Problem description: Would you repeat exactly the part of the listing below that runs from the line containing "reliability and performance." down to the line containing "index.js: add inline", inclusive, and nothing else?
Start of Block
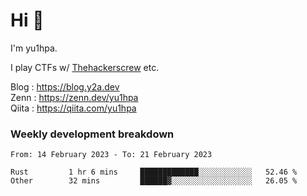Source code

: # Hi 👋

I'm yu1hpa.

I play CTFs w/ [Thehackerscrew](https://www.thehackerscrew.team/) etc.

Blog : https://blog.y2a.dev  
Zenn : https://zenn.dev/yu1hpa  
Qiita : https://qiita.com/yu1hpa  

### Weekly development breakdown

<!--START_SECTION:waka-->

```text
From: 14 February 2023 - To: 21 February 2023

Rust         1 hr 6 mins     █████████████░░░░░░░░░░░░   52.46 %
Other        32 mins         ██████▓░░░░░░░░░░░░░░░░░░   26.05 %
```

<!--END_SECTION:waka-->


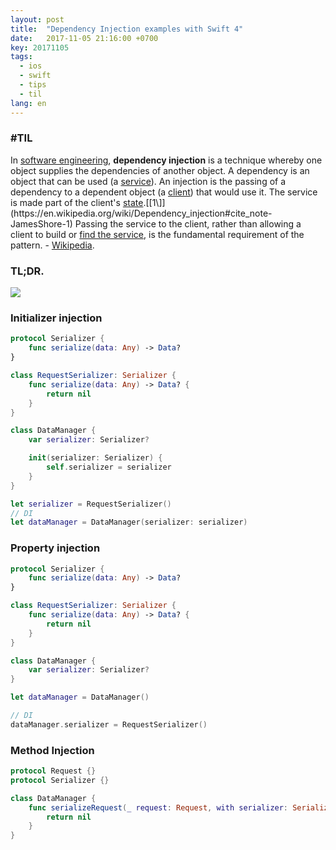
 ```yaml
---
layout: post
title:  "Dependency Injection examples with Swift 4"
date:   2017-11-05 21:16:00 +0700
key: 20171105
tags:
  - ios
  - swift
  - tips
  - til
lang: en
---
```




### #TIL



In [software engineering](https://en.wikipedia.org/wiki/Software_engineering), **dependency injection** is a technique whereby one object supplies the dependencies of another object. A dependency is an object that can be used (a [service](https://en.wikipedia.org/wiki/Service_(systems_architecture))). An injection is the passing of a dependency to a dependent object (a [client](https://en.wikipedia.org/wiki/Client_(computing))) that would use it. The service is made part of the client's [state](https://en.wikipedia.org/wiki/State_(computer_science)).[[1\]](https://en.wikipedia.org/wiki/Dependency_injection#cite_note-JamesShore-1) Passing the service to the client, rather than allowing a client to build or [find the service](https://en.wikipedia.org/wiki/Service_locator_pattern), is the fundamental requirement of the pattern. - [Wikipedia](https://en.wikipedia.org/wiki/Dependency_injection).



### TL;DR.

![](/assets/images/di.png)

### Initializer injection

```swift
protocol Serializer {
    func serialize(data: Any) -> Data?
}

class RequestSerializer: Serializer {
    func serialize(data: Any) -> Data? {
        return nil
    }
}

class DataManager {
    var serializer: Serializer?

    init(serializer: Serializer) {
        self.serializer = serializer
    }
}

let serializer = RequestSerializer()
// DI
let dataManager = DataManager(serializer: serializer)

```



### Property injection

```swift
protocol Serializer {
    func serialize(data: Any) -> Data?
}

class RequestSerializer: Serializer {
    func serialize(data: Any) -> Data? {
        return nil
    }
}

class DataManager {
    var serializer: Serializer?
}

let dataManager = DataManager()

// DI
dataManager.serializer = RequestSerializer()


```



### Method Injection

```swift
protocol Request {}
protocol Serializer {}

class DataManager {
    func serializeRequest(_ request: Request, with serializer: Serializer) -> Data? {
        return nil
    }
}

```

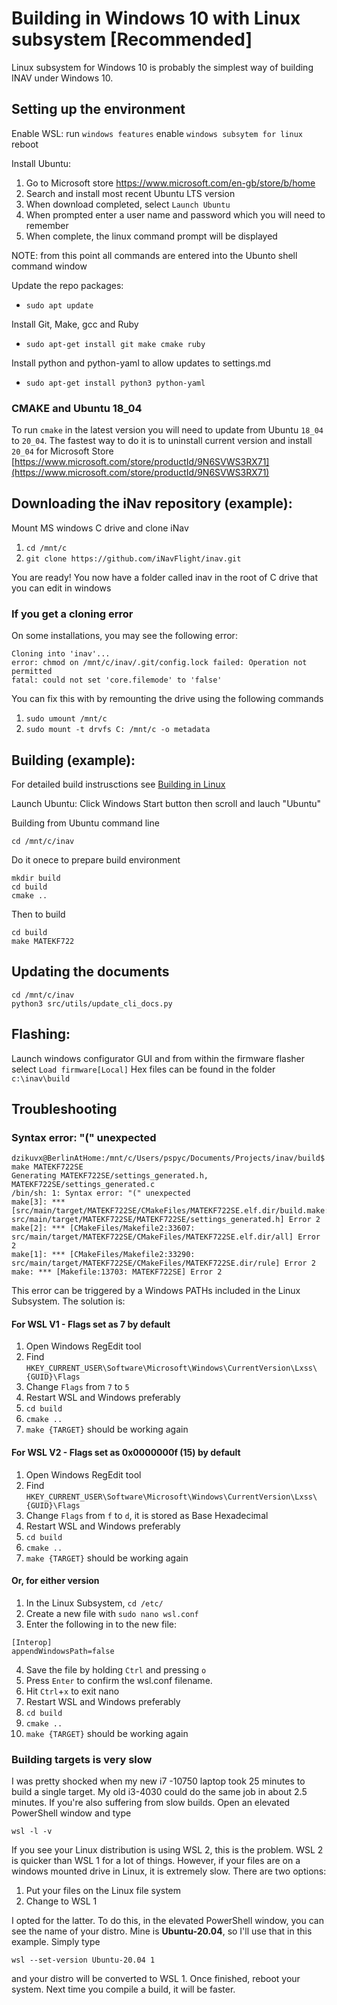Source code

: # Building in Windows 10 with Linux subsystem [Recommended]

Linux subsystem for Windows 10 is probably the simplest way of building INAV under Windows 10.

## Setting up the environment

Enable WSL:
run `windows features`
enable `windows subsytem for linux`
reboot


Install Ubuntu:
1.  Go to Microsoft store https://www.microsoft.com/en-gb/store/b/home
1.  Search and install most recent Ubuntu LTS version
1.  When download completed, select `Launch Ubuntu`
1.  When prompted enter a user name and password which you will need to remember
1.  When complete, the linux command prompt will be displayed

NOTE: from this point all commands are entered into the Ubunto shell command window

Update the repo packages:
-  `sudo apt update`

Install Git, Make, gcc and Ruby
-  `sudo apt-get install git make cmake ruby`

Install python and python-yaml to allow updates to settings.md
-  `sudo apt-get install python3 python-yaml`

### CMAKE and Ubuntu 18_04

To run  `cmake` in the latest version you will need to update from Ubuntu `18_04` to `20_04`. The fastest way to do it is to uninstall current version and install `20_04` for Microsoft Store [https://www.microsoft.com/store/productId/9N6SVWS3RX71](https://www.microsoft.com/store/productId/9N6SVWS3RX71) 

## Downloading the iNav repository (example):

Mount MS windows C drive and clone iNav
1.   `cd /mnt/c`
1.   `git clone https://github.com/iNavFlight/inav.git`

You are ready!
You now have a folder called inav in the root of C drive that you can edit in windows

### If you get a cloning error

On some installations, you may see the following error:
```
Cloning into 'inav'...
error: chmod on /mnt/c/inav/.git/config.lock failed: Operation not permitted
fatal: could not set 'core.filemode' to 'false'
```

You can fix this with by remounting the drive using the following commands
1. `sudo umount /mnt/c`
2. `sudo mount -t drvfs C: /mnt/c -o metadata`

## Building (example):

For detailed build instrusctions see [Building in Linux](Building%20in%20Linux.md)

Launch Ubuntu:
Click Windows Start button then scroll and lauch "Ubuntu"

Building from Ubuntu command line

`cd /mnt/c/inav`

Do it onece to prepare build environment
```
mkdir build
cd build
cmake ..
```

Then to build
```
cd build
make MATEKF722
```

## Updating the documents
```
cd /mnt/c/inav
python3 src/utils/update_cli_docs.py
```

## Flashing:
Launch windows configurator GUI and from within the firmware flasher select `Load firmware[Local]`
Hex files can be found in the folder `c:\inav\build`

## Troubleshooting

### Syntax error: "(" unexpected

```
dzikuvx@BerlinAtHome:/mnt/c/Users/pspyc/Documents/Projects/inav/build$ make MATEKF722SE
Generating MATEKF722SE/settings_generated.h, MATEKF722SE/settings_generated.c
/bin/sh: 1: Syntax error: "(" unexpected
make[3]: *** [src/main/target/MATEKF722SE/CMakeFiles/MATEKF722SE.elf.dir/build.make:63: src/main/target/MATEKF722SE/MATEKF722SE/settings_generated.h] Error 2
make[2]: *** [CMakeFiles/Makefile2:33607: src/main/target/MATEKF722SE/CMakeFiles/MATEKF722SE.elf.dir/all] Error 2
make[1]: *** [CMakeFiles/Makefile2:33290: src/main/target/MATEKF722SE/CMakeFiles/MATEKF722SE.dir/rule] Error 2
make: *** [Makefile:13703: MATEKF722SE] Error 2
```

This error can be triggered by a Windows PATHs included in the Linux Subsystem. The solution is:

#### For WSL V1 - Flags set as 7 by default

1. Open Windows RegEdit tool
1. Find `HKEY_CURRENT_USER\Software\Microsoft\Windows\CurrentVersion\Lxss\{GUID}\Flags`
1. Change `Flags` from `7` to `5`
1. Restart WSL and Windows preferably
1. `cd build`
1. `cmake ..`
1. `make {TARGET}` should be working again 

#### For WSL V2 - Flags set as 0x0000000f (15) by default
1. Open Windows RegEdit tool
1. Find `HKEY_CURRENT_USER\Software\Microsoft\Windows\CurrentVersion\Lxss\{GUID}\Flags`
1. Change `Flags` from `f` to `d`, it is stored as Base Hexadecimal
1. Restart WSL and Windows preferably
1. `cd build`
1. `cmake ..`
1. `make {TARGET}` should be working again 

#### Or, for either version
1. In the Linux Subsystem, `cd /etc/`
2. Create a new file with `sudo nano wsl.conf`
3. Enter the following in to the new file:
```
[Interop]
appendWindowsPath=false
```
4. Save the file by holding `Ctrl` and pressing `o`
5. Press `Enter` to confirm the wsl.conf filename.
6. Hit `Ctrl`+`x` to exit nano
7. Restart WSL and Windows preferably
8. `cd build`
9. `cmake ..`
9. `make {TARGET}` should be working again 

### Building targets is very slow
I was pretty shocked when my new i7 -10750 laptop took 25 minutes to build a single target. My old i3-4030 could do the same job in about 2.5 minutes. If you're also suffering from slow builds. Open an elevated PowerShell window and type
```
wsl -l -v
```
If you see your Linux distribution is using WSL 2, this is the problem. WSL 2 is quicker than WSL 1 for a lot of things. However, if your files are on a windows mounted drive in Linux, it is extremely slow. There are two options:
1. Put your files on the Linux file system
2. Change to WSL 1

I opted for the latter. To do this, in the elevated PowerShell window, you can see the name of your distro. Mine is **Ubuntu-20.04**, so I'll use that in this example. Simply type
```
wsl --set-version Ubuntu-20.04 1
```
and your distro will be converted to WSL 1. Once finished, reboot your system. Next time you compile a build, it will be faster.
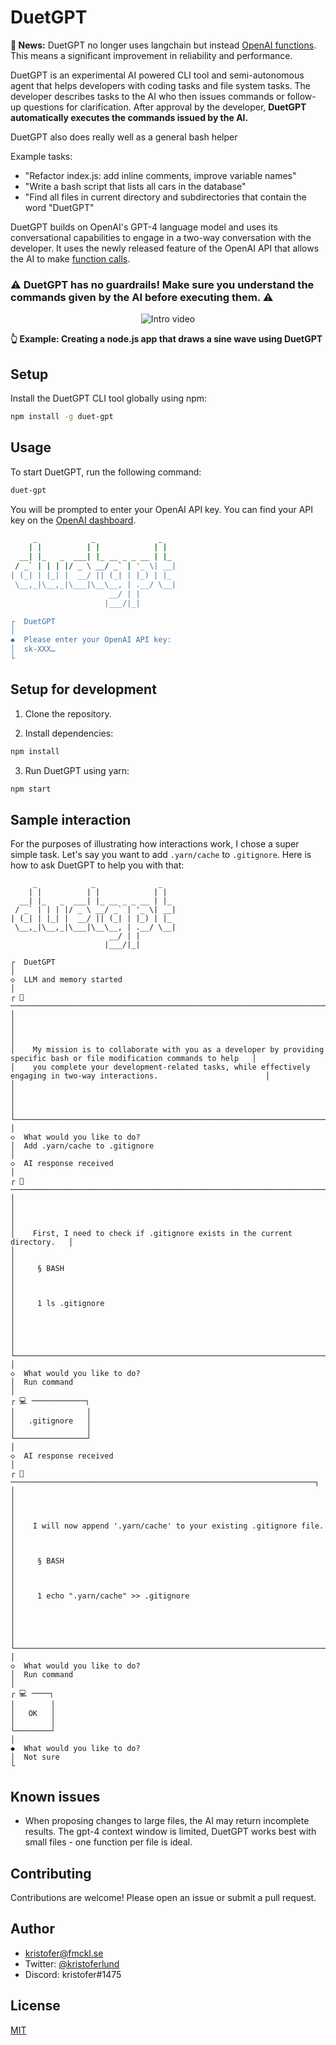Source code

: # DuetGPT

**🎉 News:** DuetGPT no longer uses langchain but instead [OpenAI functions](https://openai.com/blog/function-calling-and-other-api-updates). This means a significant improvement in reliability and performance.

DuetGPT is an experimental AI powered CLI tool and semi-autonomous agent that helps developers with coding tasks and file system tasks. The developer describes tasks to the AI who then issues commands or follow-up questions for clarification. After approval by the developer, **DuetGPT automatically executes the commands issued by the AI.**

DuetGPT also does really well as a general bash helper

Example tasks:

- "Refactor index.js: add inline comments, improve variable names"
- "Write a bash script that lists all cars in the database"
- "Find all files in current directory and subdirectories that contain the word "DuetGPT"

DuetGPT builds on OpenAI's GPT-4 language model and uses its conversational capabilities to engage in a two-way conversation with the developer. It uses the newly released feature of the OpenAI API that allows the AI to make [function calls](https://openai.com/blog/function-calling-and-other-api-updates).

### ⚠️ DuetGPT has no guardrails! Make sure you understand the commands given by the AI before executing them. ⚠️

<p align="center">
   <img alt="Intro video" src="https://github.com/kristoferlund/duet-gpt/blob/main/media/intro-video.gif?raw=true" >
<p>

**👆 Example: Creating a node.js app that draws a sine wave using DuetGPT**

## Setup

Install the DuetGPT CLI tool globally using npm:

```bash
npm install -g duet-gpt
```

## Usage

To start DuetGPT, run the following command:

```bash
duet-gpt
```

You will be prompted to enter your OpenAI API key. You can find your API key on the [OpenAI dashboard](https://platform.openai.com/account/api-keys).

```bash
     _            _              _
    | |          | |            | |
  __| |_   _  ___| |_ __ _ _ __ | |_
 / _` | | | |/ _ \ __/ _` | '_ \| __|
| (_| | |_| |  __/ || (_| | |_) | |_
 \__,_|\__,_|\___|\__\__, | .__/ \__|
                      __/ | |
                     |___/|_|

┌  DuetGPT
│
◆  Please enter your OpenAI API key:
│  sk-XXX…
└
```

## Setup for development

1. Clone the repository.

2. Install dependencies:

```bash
npm install
```

3. Run DuetGPT using yarn:

```bash
npm start
```

## Sample interaction

For the purposes of illustrating how interactions work, I chose a super simple task. Let's say you want to add `.yarn/cache` to `.gitignore`. Here is how to ask DuetGPT to help you with that:

```
     _            _              _
    | |          | |            | |
  __| |_   _  ___| |_ __ _ _ __ | |_
 / _` | | | |/ _ \ __/ _` | '_ \| __|
| (_| | |_| |  __/ || (_| | |_) | |_
 \__,_|\__,_|\___|\__\__, | .__/ \__|
                      __/ | |
                     |___/|_|

┌  DuetGPT
│
◇  LLM and memory started
│
┌ 🤖 ────────────────────────────────────────────────────────────────────────────────────────────────────────────────────────┐
│                                                                                                                            │
│                                                                                                                            │
│    My mission is to collaborate with you as a developer by providing specific bash or file modification commands to help   │
│    you complete your development-related tasks, while effectively engaging in two-way interactions.                        │
│                                                                                                                            │
│                                                                                                                            │
└────────────────────────────────────────────────────────────────────────────────────────────────────────────────────────────┘
│
◇  What would you like to do?
│  Add .yarn/cache to .gitignore
│
◇  AI response received
│
┌ 🤖 ────────────────────────────────────────────────────────────────────────┐
│                                                                            │
│                                                                            │
│    First, I need to check if .gitignore exists in the current directory.   │
│                                                                            │
│     § BASH                                                                 │
│                                                                            │
│     1 ls .gitignore                                                        │
│                                                                            │
│                                                                            │
└────────────────────────────────────────────────────────────────────────────┘
│
◇  What would you like to do?
│  Run command
│
┌ 💻 ────────────┐
│                │
│   .gitignore   │
│                │
└────────────────┘
│
◇  AI response received
│
┌ 🤖 ────────────────────────────────────────────────────────────────────┐
│                                                                        │
│                                                                        │
│    I will now append '.yarn/cache' to your existing .gitignore file.   │
│                                                                        │
│     § BASH                                                             │
│                                                                        │
│     1 echo ".yarn/cache" >> .gitignore                                 │
│                                                                        │
│                                                                        │
└────────────────────────────────────────────────────────────────────────┘
│
◇  What would you like to do?
│  Run command
│
┌ 💻 ────┐
│        │
│   OK   │
│        │
└────────┘
│
◆  What would you like to do?
│  Not sure
└

```

## Known issues

- When proposing changes to large files, the AI may return incomplete results. The gpt-4 context window is limited, DuetGPT works best with small files - one function per file is ideal.

## Contributing

Contributions are welcome! Please open an issue or submit a pull request.

## Author

- [kristofer@fmckl.se](mailto:kristofer@fmckl.se)
- Twitter: [@kristoferlund](https://twitter.com/kristoferlund)
- Discord: kristofer#1475

## License

[MIT](LICENSE)
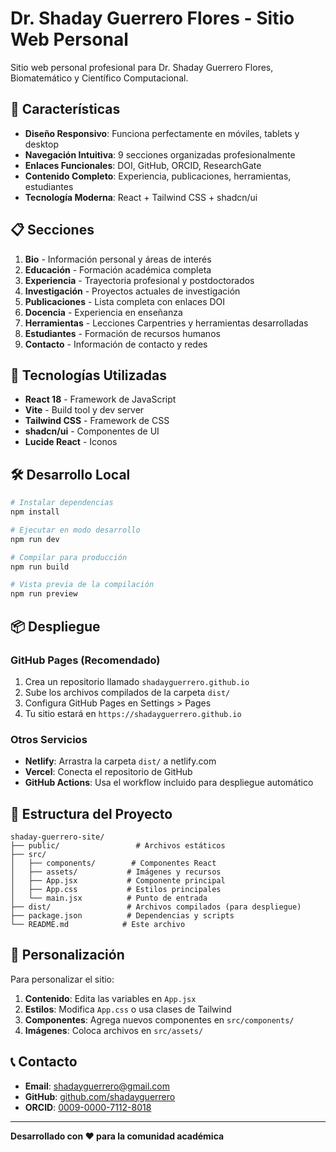 # Dr. Shaday Guerrero Flores - Sitio Web Personal

Sitio web personal profesional para Dr. Shaday Guerrero Flores, Biomatemático y Científico Computacional.

## 🌟 Características

- **Diseño Responsivo**: Funciona perfectamente en móviles, tablets y desktop
- **Navegación Intuitiva**: 9 secciones organizadas profesionalmente
- **Enlaces Funcionales**: DOI, GitHub, ORCID, ResearchGate
- **Contenido Completo**: Experiencia, publicaciones, herramientas, estudiantes
- **Tecnología Moderna**: React + Tailwind CSS + shadcn/ui

## 📋 Secciones

1. **Bio** - Información personal y áreas de interés
2. **Educación** - Formación académica completa
3. **Experiencia** - Trayectoria profesional y postdoctorados
4. **Investigación** - Proyectos actuales de investigación
5. **Publicaciones** - Lista completa con enlaces DOI
6. **Docencia** - Experiencia en enseñanza
7. **Herramientas** - Lecciones Carpentries y herramientas desarrolladas
8. **Estudiantes** - Formación de recursos humanos
9. **Contacto** - Información de contacto y redes

## 🚀 Tecnologías Utilizadas

- **React 18** - Framework de JavaScript
- **Vite** - Build tool y dev server
- **Tailwind CSS** - Framework de CSS
- **shadcn/ui** - Componentes de UI
- **Lucide React** - Iconos

## 🛠️ Desarrollo Local

```bash
# Instalar dependencias
npm install

# Ejecutar en modo desarrollo
npm run dev

# Compilar para producción
npm run build

# Vista previa de la compilación
npm run preview
```

## 📦 Despliegue

### GitHub Pages (Recomendado)

1. Crea un repositorio llamado `shadayguerrero.github.io`
2. Sube los archivos compilados de la carpeta `dist/`
3. Configura GitHub Pages en Settings > Pages
4. Tu sitio estará en `https://shadayguerrero.github.io`

### Otros Servicios

- **Netlify**: Arrastra la carpeta `dist/` a netlify.com
- **Vercel**: Conecta el repositorio de GitHub
- **GitHub Actions**: Usa el workflow incluido para despliegue automático

## 📁 Estructura del Proyecto

```
shaday-guerrero-site/
├── public/                 # Archivos estáticos
├── src/
│   ├── components/        # Componentes React
│   ├── assets/           # Imágenes y recursos
│   ├── App.jsx           # Componente principal
│   ├── App.css           # Estilos principales
│   └── main.jsx          # Punto de entrada
├── dist/                 # Archivos compilados (para despliegue)
├── package.json          # Dependencias y scripts
└── README.md            # Este archivo
```

## 🎨 Personalización

Para personalizar el sitio:

1. **Contenido**: Edita las variables en `App.jsx`
2. **Estilos**: Modifica `App.css` o usa clases de Tailwind
3. **Componentes**: Agrega nuevos componentes en `src/components/`
4. **Imágenes**: Coloca archivos en `src/assets/`

## 📞 Contacto

- **Email**: shadayguerrero@gmail.com
- **GitHub**: [github.com/shadayguerrero](https://github.com/shadayguerrero)
- **ORCID**: [0009-0000-7112-8018](https://orcid.org/my-orcid?orcid=0009-0000-7112-8018)

---

**Desarrollado con ❤️ para la comunidad académica**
End of Block
Response area:
**🎉 News:** DuetGPT no longer uses langchain but instead [OpenAI functions](https://openai.com/blog/function-calling-and-other-api-updates). This means a significant improvement in reliability and performance.

DuetGPT is an experimental AI powered CLI tool and semi-autonomous agent that helps developers with coding tasks and file system tasks. The developer describes tasks to the AI who then issues commands or follow-up questions for clarification. After approval by the developer, **DuetGPT automatically executes the commands issued by the AI.**

DuetGPT also does really well as a general bash helper

Example tasks:

- "Refactor index.js: add inline comments, improve variable names"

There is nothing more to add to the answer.